-- WHAT THE TASK REQUIRES --
Omit the images, then print each record below exactly as it reads.

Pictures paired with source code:
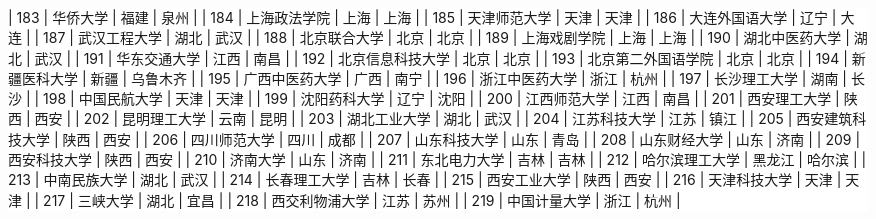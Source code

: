 | 183 | 华侨大学 | 福建 | 泉州 |
| 184 | 上海政法学院 | 上海 | 上海 |
| 185 | 天津师范大学 | 天津 | 天津 |
| 186 | 大连外国语大学 | 辽宁 | 大连 |
| 187 | 武汉工程大学 | 湖北 | 武汉 |
| 188 | 北京联合大学 | 北京 | 北京 |
| 189 | 上海戏剧学院 | 上海 | 上海 |
| 190 | 湖北中医药大学 | 湖北 | 武汉 |
| 191 | 华东交通大学 | 江西 | 南昌 |
| 192 | 北京信息科技大学 | 北京 | 北京 |
| 193 | 北京第二外国语学院 | 北京 | 北京 |
| 194 | 新疆医科大学 | 新疆 | 乌鲁木齐 |
| 195 | 广西中医药大学 | 广西 | 南宁 |
| 196 | 浙江中医药大学 | 浙江 | 杭州 |
| 197 | 长沙理工大学 | 湖南 | 长沙 |
| 198 | 中国民航大学 | 天津 | 天津 |
| 199 | 沈阳药科大学 | 辽宁 | 沈阳 |
| 200 | 江西师范大学 | 江西 | 南昌 |
| 201 | 西安理工大学 | 陕西 | 西安 |
| 202 | 昆明理工大学 | 云南 | 昆明 |
| 203 | 湖北工业大学 | 湖北 | 武汉 |
| 204 | 江苏科技大学 | 江苏 | 镇江 |
| 205 | 西安建筑科技大学 | 陕西 | 西安 |
| 206 | 四川师范大学 | 四川 | 成都 |
| 207 | 山东科技大学 | 山东 | 青岛 |
| 208 | 山东财经大学 | 山东 | 济南 |
| 209 | 西安科技大学 | 陕西 | 西安 |
| 210 | 济南大学 | 山东 | 济南 |
| 211 | 东北电力大学 | 吉林 | 吉林 |
| 212 | 哈尔滨理工大学 | 黑龙江 | 哈尔滨 |
| 213 | 中南民族大学 | 湖北 | 武汉 |
| 214 | 长春理工大学 | 吉林 | 长春 |
| 215 | 西安工业大学 | 陕西 | 西安 |
| 216 | 天津科技大学 | 天津 | 天津 |
| 217 | 三峡大学 | 湖北 | 宜昌 |
| 218 | 西交利物浦大学 | 江苏 | 苏州 |
| 219 | 中国计量大学 | 浙江 | 杭州 |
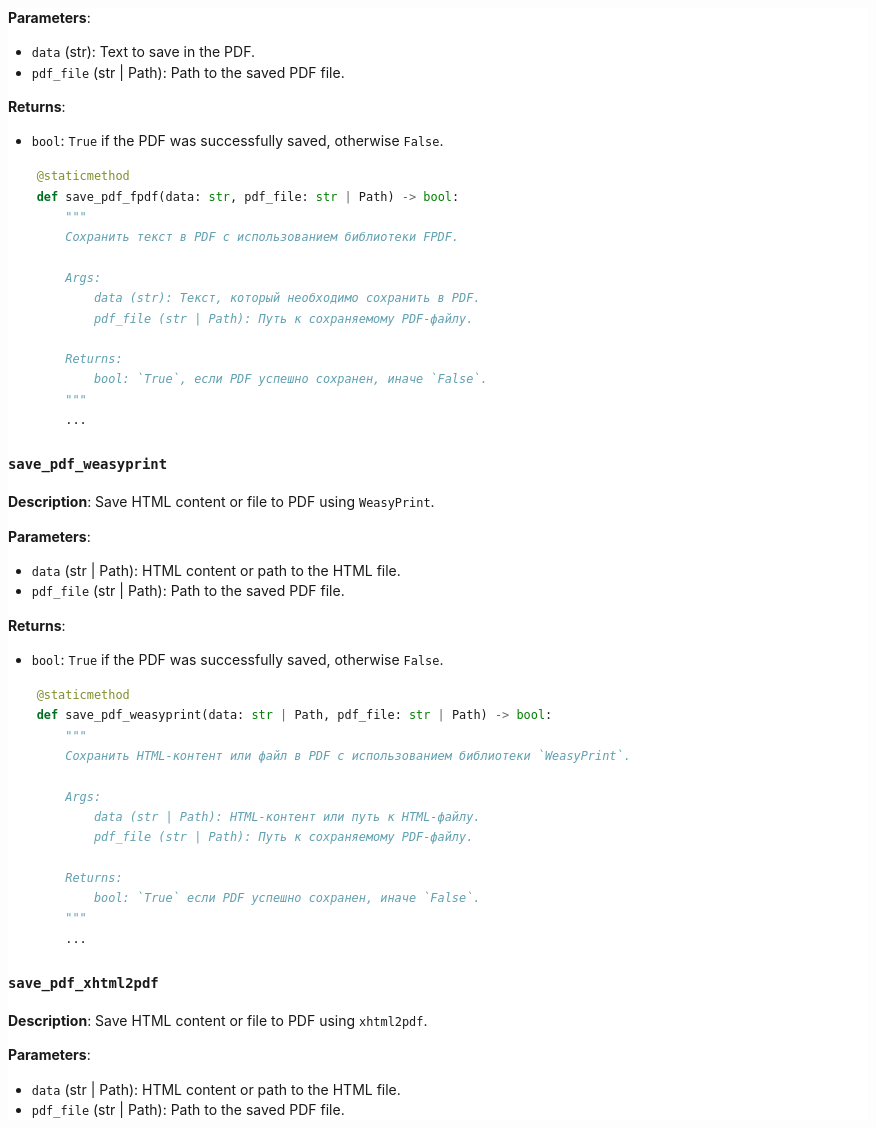 **Parameters**:
- `data` (str): Text to save in the PDF.
- `pdf_file` (str | Path): Path to the saved PDF file.

**Returns**:
- `bool`: `True` if the PDF was successfully saved, otherwise `False`.

```python
    @staticmethod
    def save_pdf_fpdf(data: str, pdf_file: str | Path) -> bool:
        """
        Сохранить текст в PDF с использованием библиотеки FPDF.

        Args:
            data (str): Текст, который необходимо сохранить в PDF.
            pdf_file (str | Path): Путь к сохраняемому PDF-файлу.

        Returns:
            bool: `True`, если PDF успешно сохранен, иначе `False`.
        """
        ...
```

### `save_pdf_weasyprint`

**Description**: Save HTML content or file to PDF using `WeasyPrint`.

**Parameters**:
- `data` (str | Path): HTML content or path to the HTML file.
- `pdf_file` (str | Path): Path to the saved PDF file.

**Returns**:
- `bool`: `True` if the PDF was successfully saved, otherwise `False`.

```python
    @staticmethod
    def save_pdf_weasyprint(data: str | Path, pdf_file: str | Path) -> bool:
        """
        Сохранить HTML-контент или файл в PDF с использованием библиотеки `WeasyPrint`.

        Args:
            data (str | Path): HTML-контент или путь к HTML-файлу.
            pdf_file (str | Path): Путь к сохраняемому PDF-файлу.

        Returns:
            bool: `True` если PDF успешно сохранен, иначе `False`.
        """
        ...
```

### `save_pdf_xhtml2pdf`

**Description**: Save HTML content or file to PDF using `xhtml2pdf`.

**Parameters**:
- `data` (str | Path): HTML content or path to the HTML file.
- `pdf_file` (str | Path): Path to the saved PDF file.
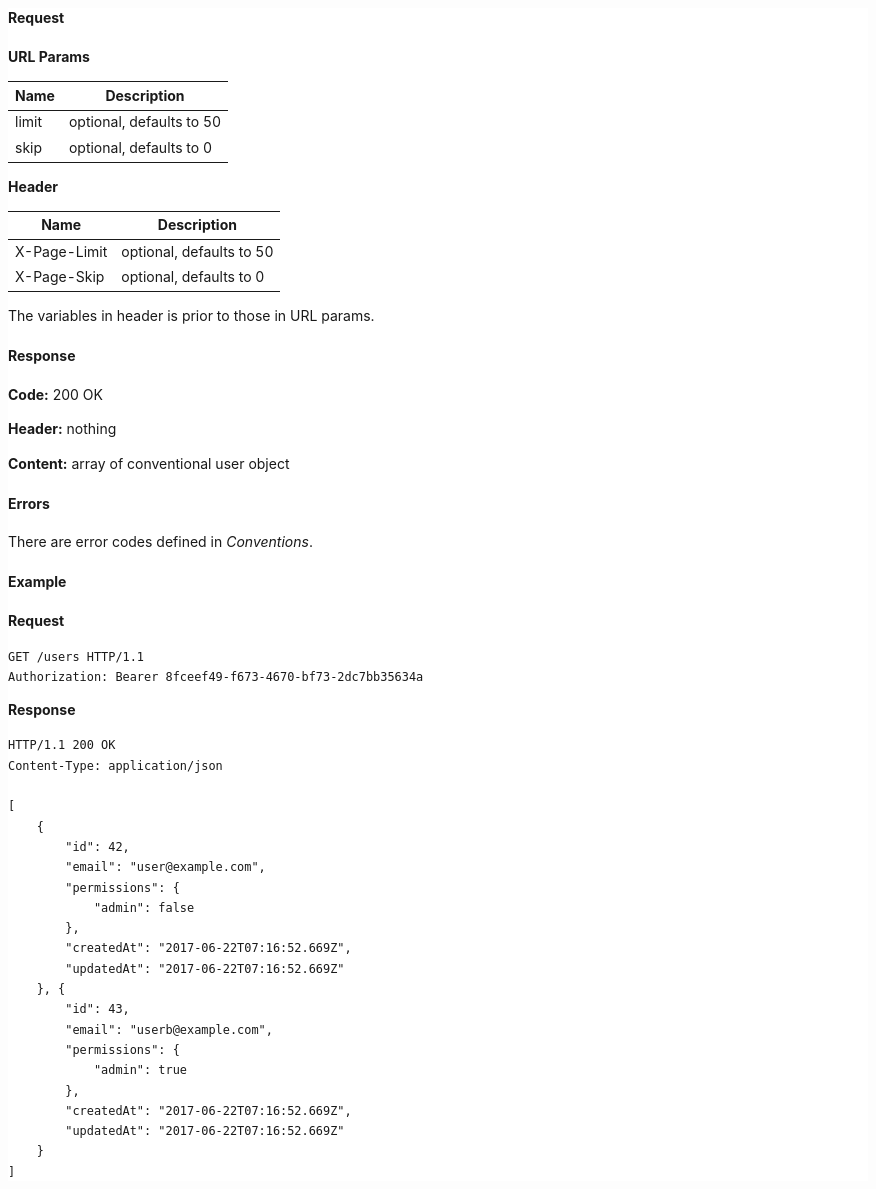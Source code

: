 #### Request

**URL Params**

| Name  | Description              |
| ----- | ------------------------ |
| limit | optional, defaults to 50 |
| skip  | optional, defaults to 0  |

**Header**

| Name         | Description              |
| ------------ | ------------------------ |
| X-Page-Limit | optional, defaults to 50 |
| X-Page-Skip  | optional, defaults to 0  |

The variables in header is prior to those in URL params.

#### Response

**Code:** 200 OK

**Header:** nothing

**Content:** array of conventional user object

#### Errors

There are error codes defined in *Conventions*.

#### Example

**Request**

```http
GET /users HTTP/1.1
Authorization: Bearer 8fceef49-f673-4670-bf73-2dc7bb35634a
```

**Response**

```http
HTTP/1.1 200 OK
Content-Type: application/json

[
    {
        "id": 42,
        "email": "user@example.com",
        "permissions": {
            "admin": false
        },
        "createdAt": "2017-06-22T07:16:52.669Z",
        "updatedAt": "2017-06-22T07:16:52.669Z"
    }, {
        "id": 43,
        "email": "userb@example.com",
        "permissions": {
            "admin": true
        },
        "createdAt": "2017-06-22T07:16:52.669Z",
        "updatedAt": "2017-06-22T07:16:52.669Z"
    }
]
```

-- SOLUTION TO THE EXERCISE --
Source code

: | 183 | 华侨大学 | 福建 | 泉州 |
| 184 | 上海政法学院 | 上海 | 上海 |
| 185 | 天津师范大学 | 天津 | 天津 |
| 186 | 大连外国语大学 | 辽宁 | 大连 |
| 187 | 武汉工程大学 | 湖北 | 武汉 |
| 188 | 北京联合大学 | 北京 | 北京 |
| 189 | 上海戏剧学院 | 上海 | 上海 |
| 190 | 湖北中医药大学 | 湖北 | 武汉 |
| 191 | 华东交通大学 | 江西 | 南昌 |
| 192 | 北京信息科技大学 | 北京 | 北京 |
| 193 | 北京第二外国语学院 | 北京 | 北京 |
| 194 | 新疆医科大学 | 新疆 | 乌鲁木齐 |
| 195 | 广西中医药大学 | 广西 | 南宁 |
| 196 | 浙江中医药大学 | 浙江 | 杭州 |
| 197 | 长沙理工大学 | 湖南 | 长沙 |
| 198 | 中国民航大学 | 天津 | 天津 |
| 199 | 沈阳药科大学 | 辽宁 | 沈阳 |
| 200 | 江西师范大学 | 江西 | 南昌 |
| 201 | 西安理工大学 | 陕西 | 西安 |
| 202 | 昆明理工大学 | 云南 | 昆明 |
| 203 | 湖北工业大学 | 湖北 | 武汉 |
| 204 | 江苏科技大学 | 江苏 | 镇江 |
| 205 | 西安建筑科技大学 | 陕西 | 西安 |
| 206 | 四川师范大学 | 四川 | 成都 |
| 207 | 山东科技大学 | 山东 | 青岛 |
| 208 | 山东财经大学 | 山东 | 济南 |
| 209 | 西安科技大学 | 陕西 | 西安 |
| 210 | 济南大学 | 山东 | 济南 |
| 211 | 东北电力大学 | 吉林 | 吉林 |
| 212 | 哈尔滨理工大学 | 黑龙江 | 哈尔滨 |
| 213 | 中南民族大学 | 湖北 | 武汉 |
| 214 | 长春理工大学 | 吉林 | 长春 |
| 215 | 西安工业大学 | 陕西 | 西安 |
| 216 | 天津科技大学 | 天津 | 天津 |
| 217 | 三峡大学 | 湖北 | 宜昌 |
| 218 | 西交利物浦大学 | 江苏 | 苏州 |
| 219 | 中国计量大学 | 浙江 | 杭州 |
 **Parameters**:
- `data` (str): Text to save in the PDF.
- `pdf_file` (str | Path): Path to the saved PDF file.

**Returns**:
- `bool`: `True` if the PDF was successfully saved, otherwise `False`.

```python
    @staticmethod
    def save_pdf_fpdf(data: str, pdf_file: str | Path) -> bool:
        """
        Сохранить текст в PDF с использованием библиотеки FPDF.

        Args:
            data (str): Текст, который необходимо сохранить в PDF.
            pdf_file (str | Path): Путь к сохраняемому PDF-файлу.

        Returns:
            bool: `True`, если PDF успешно сохранен, иначе `False`.
        """
        ...
```

### `save_pdf_weasyprint`

**Description**: Save HTML content or file to PDF using `WeasyPrint`.

**Parameters**:
- `data` (str | Path): HTML content or path to the HTML file.
- `pdf_file` (str | Path): Path to the saved PDF file.

**Returns**:
- `bool`: `True` if the PDF was successfully saved, otherwise `False`.

```python
    @staticmethod
    def save_pdf_weasyprint(data: str | Path, pdf_file: str | Path) -> bool:
        """
        Сохранить HTML-контент или файл в PDF с использованием библиотеки `WeasyPrint`.

        Args:
            data (str | Path): HTML-контент или путь к HTML-файлу.
            pdf_file (str | Path): Путь к сохраняемому PDF-файлу.

        Returns:
            bool: `True` если PDF успешно сохранен, иначе `False`.
        """
        ...
```

### `save_pdf_xhtml2pdf`

**Description**: Save HTML content or file to PDF using `xhtml2pdf`.

**Parameters**:
- `data` (str | Path): HTML content or path to the HTML file.
- `pdf_file` (str | Path): Path to the saved PDF file.
Source code

: #### Request

**URL Params**

| Name  | Description              |
| ----- | ------------------------ |
| limit | optional, defaults to 50 |
| skip  | optional, defaults to 0  |

**Header**

| Name         | Description              |
| ------------ | ------------------------ |
| X-Page-Limit | optional, defaults to 50 |
| X-Page-Skip  | optional, defaults to 0  |

The variables in header is prior to those in URL params.

#### Response

**Code:** 200 OK

**Header:** nothing

**Content:** array of conventional user object

#### Errors

There are error codes defined in *Conventions*.

#### Example

**Request**

```http
GET /users HTTP/1.1
Authorization: Bearer 8fceef49-f673-4670-bf73-2dc7bb35634a
```

**Response**

```http
HTTP/1.1 200 OK
Content-Type: application/json

[
    {
        "id": 42,
        "email": "user@example.com",
        "permissions": {
            "admin": false
        },
        "createdAt": "2017-06-22T07:16:52.669Z",
        "updatedAt": "2017-06-22T07:16:52.669Z"
    }, {
        "id": 43,
        "email": "userb@example.com",
        "permissions": {
            "admin": true
        },
        "createdAt": "2017-06-22T07:16:52.669Z",
        "updatedAt": "2017-06-22T07:16:52.669Z"
    }
]
```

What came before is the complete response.